AIM OF THE TASK: Work out how many lines of the records contain "DoxyReturn". Answer with the number and nothing else.

DATA TO USE:

=== Begin Enclosure ===

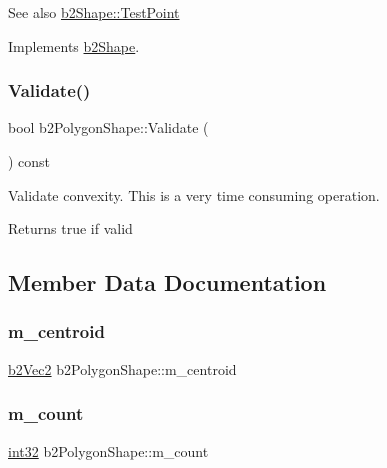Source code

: \begin{DoxySeeAlso}{See also}
\mbox{\hyperlink{classb2_shape_a6ac968e403e2d93e8ae46d728a2e50fa}{b2\+Shape\+::\+Test\+Point}} 
\end{DoxySeeAlso}


Implements \mbox{\hyperlink{classb2_shape_a6ac968e403e2d93e8ae46d728a2e50fa}{b2\+Shape}}.

\mbox{\label{classb2_polygon_shape_a135f4c20e17f10479e08f7befbd4d1f0}} 
\subsubsection{\texorpdfstring{Validate()}{Validate()}}
{\footnotesize\ttfamily bool b2\+Polygon\+Shape\+::\+Validate (\begin{DoxyParamCaption}{ }\end{DoxyParamCaption}) const}

Validate convexity. This is a very time consuming operation. \begin{DoxyReturn}{Returns}
true if valid 
\end{DoxyReturn}


\subsection{Member Data Documentation}
\mbox{\label{classb2_polygon_shape_ae8f5bd2f13f1e9b741c33350ba19cd9f}} 
\subsubsection{\texorpdfstring{m\_centroid}{m\_centroid}}
{\footnotesize\ttfamily \mbox{\hyperlink{structb2_vec2}{b2\+Vec2}} b2\+Polygon\+Shape\+::m\+\_\+centroid}

\mbox{\label{classb2_polygon_shape_a2c8cfdc15267f282e66f7bda7369b79f}} 
\subsubsection{\texorpdfstring{m\_count}{m\_count}}
{\footnotesize\ttfamily \mbox{\hyperlink{b2_settings_8h_a43d43196463bde49cb067f5c20ab8481}{int32}} b2\+Polygon\+Shape\+::m\+\_\+count}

=== End Enclosure ===

WORKED SOLUTION: 2